Fortunately, the organizers of the “Reinventing Higher Education” conference held here last week didn’t try to force the participants to come to any consensus. Instead, Santiago IƱiguez, the conference host and president of IE University here, seemed to relish his role as provocateur-in-chief, predicting that tuition fees would continue to rise, while the duration of academic programs would shrink.
“Rather than always talking about profits versus nonprofits we might talk about research universities versus big education retailers,” he said, adding that as global competition for students and faculty increased, successful universities would “grow by mergers and acquisitions.”
David Van Zandt, who became president of The New School in New York last month, disagreed, arguing that there would always be a demand for smaller institutions offering specialist teaching and expertise, giving the example of Parson’s, the New School’s art and design college.
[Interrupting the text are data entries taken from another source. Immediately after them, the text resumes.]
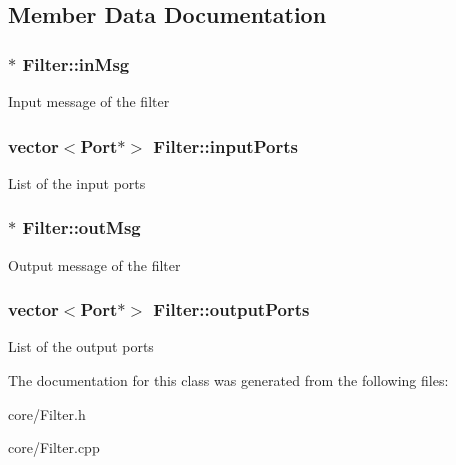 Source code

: \subsection{Member Data Documentation}
\hypertarget{classFilter_ac938e02933af2dfb267895d260221d92}{
\subsubsection[{in\-Msg}]{$\ast$ Filter\-::in\-Msg\hspace{0.3cm}{\ttfamily [protected]}}}\label{classFilter_ac938e02933af2dfb267895d260221d92}
Input message of the filter \hypertarget{classFilter_ad09f0773f4b96d6f9ac143bb5b046d0b}{
\subsubsection[{input\-Ports}]{\setlength{\rightskip}{0pt plus 5cm}vector$<${\bf Port}$\ast$$>$ Filter\-::input\-Ports\hspace{0.3cm}{\ttfamily [protected]}}}\label{classFilter_ad09f0773f4b96d6f9ac143bb5b046d0b}
List of the input ports \hypertarget{classFilter_a5c1d2a7a7da437769281029505ef3054}{
\subsubsection[{out\-Msg}]{$\ast$ Filter\-::out\-Msg\hspace{0.3cm}{\ttfamily [protected]}}}\label{classFilter_a5c1d2a7a7da437769281029505ef3054}
Output message of the filter \hypertarget{classFilter_abf9b24a29561046ca09c65f5dde427ea}{
\subsubsection[{output\-Ports}]{\setlength{\rightskip}{0pt plus 5cm}vector$<${\bf Port}$\ast$$>$ Filter\-::output\-Ports\hspace{0.3cm}{\ttfamily [protected]}}}\label{classFilter_abf9b24a29561046ca09c65f5dde427ea}
List of the output ports 

The documentation for this class was generated from the following files\-:\begin{DoxyCompactItemize}
\item 
core/Filter.\-h\item 
core/Filter.\-cpp\end{DoxyCompactItemize}
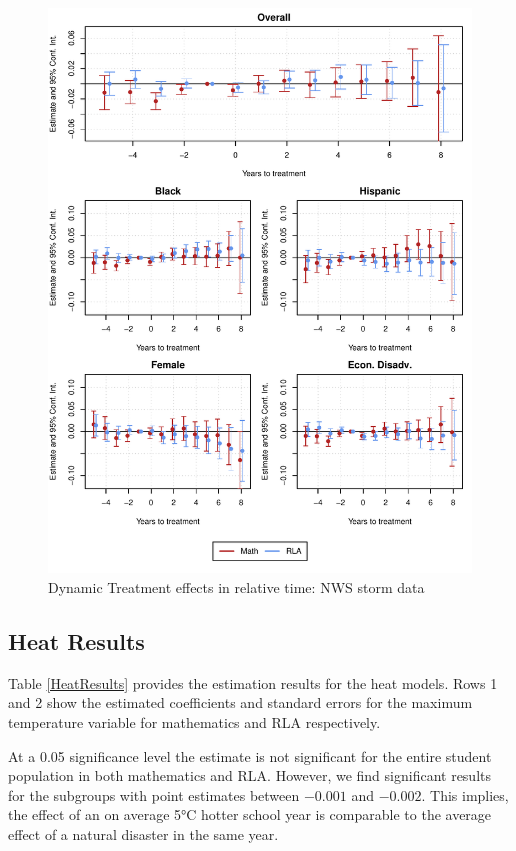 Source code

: \begin{figure}[!h]
	\centering
	\includegraphics[scale=1]{"../Code & Data/ResultsPlotStorm.pdf"}
	\caption{Dynamic Treatment effects in relative time: NWS storm data}
	\label{ResultsPlotStorm}
\end{figure}


\subsection{Heat Results}

Table \ref{HeatResults} provides the estimation results for the heat models. Rows 1 and 2 show the estimated coefficients and standard errors for the maximum temperature variable for mathematics and RLA respectively.

At a 0.05 significance level the estimate is not significant for the entire student population in both mathematics and RLA. However, we find significant results for the subgroups with point estimates between $-0.001$ and $-0.002$. This implies, the effect of an on average 5°C hotter school year is comparable to the average effect of a natural disaster in the same year.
When Nigel Thrift, vice chancellor of the University of Warwick in Britain, suggested that there was only room for 50 leading research universities in the world, Mr. Van Zandt disagreed with him as well, suggesting that “a much smaller number” of research universities could expect to survive the combined pressures of shrinking public subsidy and growing global mobility. The increasing quality of online learning would also be a factor, he said.